Start of Raw data

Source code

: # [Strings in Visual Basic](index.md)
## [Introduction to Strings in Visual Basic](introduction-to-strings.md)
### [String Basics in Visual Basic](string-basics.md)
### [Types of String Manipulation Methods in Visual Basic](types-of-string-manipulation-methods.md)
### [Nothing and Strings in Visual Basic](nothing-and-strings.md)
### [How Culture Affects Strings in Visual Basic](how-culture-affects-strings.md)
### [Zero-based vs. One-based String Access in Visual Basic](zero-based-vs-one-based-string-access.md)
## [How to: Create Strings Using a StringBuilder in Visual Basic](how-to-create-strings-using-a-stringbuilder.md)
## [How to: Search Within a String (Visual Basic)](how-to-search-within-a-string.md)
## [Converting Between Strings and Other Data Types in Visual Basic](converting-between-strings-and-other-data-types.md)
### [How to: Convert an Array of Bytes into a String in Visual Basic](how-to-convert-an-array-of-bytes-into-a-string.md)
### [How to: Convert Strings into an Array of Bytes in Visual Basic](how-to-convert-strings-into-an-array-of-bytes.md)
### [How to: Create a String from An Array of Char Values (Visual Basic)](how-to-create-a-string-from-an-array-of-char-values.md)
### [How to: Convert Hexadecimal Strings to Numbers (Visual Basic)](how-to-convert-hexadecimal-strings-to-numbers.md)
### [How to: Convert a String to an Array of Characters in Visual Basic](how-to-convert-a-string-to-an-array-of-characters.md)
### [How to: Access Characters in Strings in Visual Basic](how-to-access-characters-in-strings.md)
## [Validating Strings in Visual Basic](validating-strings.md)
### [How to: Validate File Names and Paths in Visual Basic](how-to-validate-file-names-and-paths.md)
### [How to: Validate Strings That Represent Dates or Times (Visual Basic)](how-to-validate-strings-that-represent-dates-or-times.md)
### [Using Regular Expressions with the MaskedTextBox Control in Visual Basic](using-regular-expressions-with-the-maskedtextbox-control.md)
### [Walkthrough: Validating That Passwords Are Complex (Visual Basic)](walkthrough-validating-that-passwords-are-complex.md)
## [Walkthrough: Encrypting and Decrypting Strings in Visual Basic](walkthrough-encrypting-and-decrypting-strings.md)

End of Raw data

__What the exercise asks__: Every word in the records must appear in your copy exactly as it does above.

__Exercise result__:
Source code

: # [Strings in Visual Basic](index.md)
## [Introduction to Strings in Visual Basic](introduction-to-strings.md)
### [String Basics in Visual Basic](string-basics.md)
### [Types of String Manipulation Methods in Visual Basic](types-of-string-manipulation-methods.md)
### [Nothing and Strings in Visual Basic](nothing-and-strings.md)
### [How Culture Affects Strings in Visual Basic](how-culture-affects-strings.md)
### [Zero-based vs. One-based String Access in Visual Basic](zero-based-vs-one-based-string-access.md)
## [How to: Create Strings Using a StringBuilder in Visual Basic](how-to-create-strings-using-a-stringbuilder.md)
## [How to: Search Within a String (Visual Basic)](how-to-search-within-a-string.md)
## [Converting Between Strings and Other Data Types in Visual Basic](converting-between-strings-and-other-data-types.md)
### [How to: Convert an Array of Bytes into a String in Visual Basic](how-to-convert-an-array-of-bytes-into-a-string.md)
### [How to: Convert Strings into an Array of Bytes in Visual Basic](how-to-convert-strings-into-an-array-of-bytes.md)
### [How to: Create a String from An Array of Char Values (Visual Basic)](how-to-create-a-string-from-an-array-of-char-values.md)
### [How to: Convert Hexadecimal Strings to Numbers (Visual Basic)](how-to-convert-hexadecimal-strings-to-numbers.md)
### [How to: Convert a String to an Array of Characters in Visual Basic](how-to-convert-a-string-to-an-array-of-characters.md)
### [How to: Access Characters in Strings in Visual Basic](how-to-access-characters-in-strings.md)
## [Validating Strings in Visual Basic](validating-strings.md)
### [How to: Validate File Names and Paths in Visual Basic](how-to-validate-file-names-and-paths.md)
### [How to: Validate Strings That Represent Dates or Times (Visual Basic)](how-to-validate-strings-that-represent-dates-or-times.md)
### [Using Regular Expressions with the MaskedTextBox Control in Visual Basic](using-regular-expressions-with-the-maskedtextbox-control.md)
### [Walkthrough: Validating That Passwords Are Complex (Visual Basic)](walkthrough-validating-that-passwords-are-complex.md)
## [Walkthrough: Encrypting and Decrypting Strings in Visual Basic](walkthrough-encrypting-and-decrypting-strings.md)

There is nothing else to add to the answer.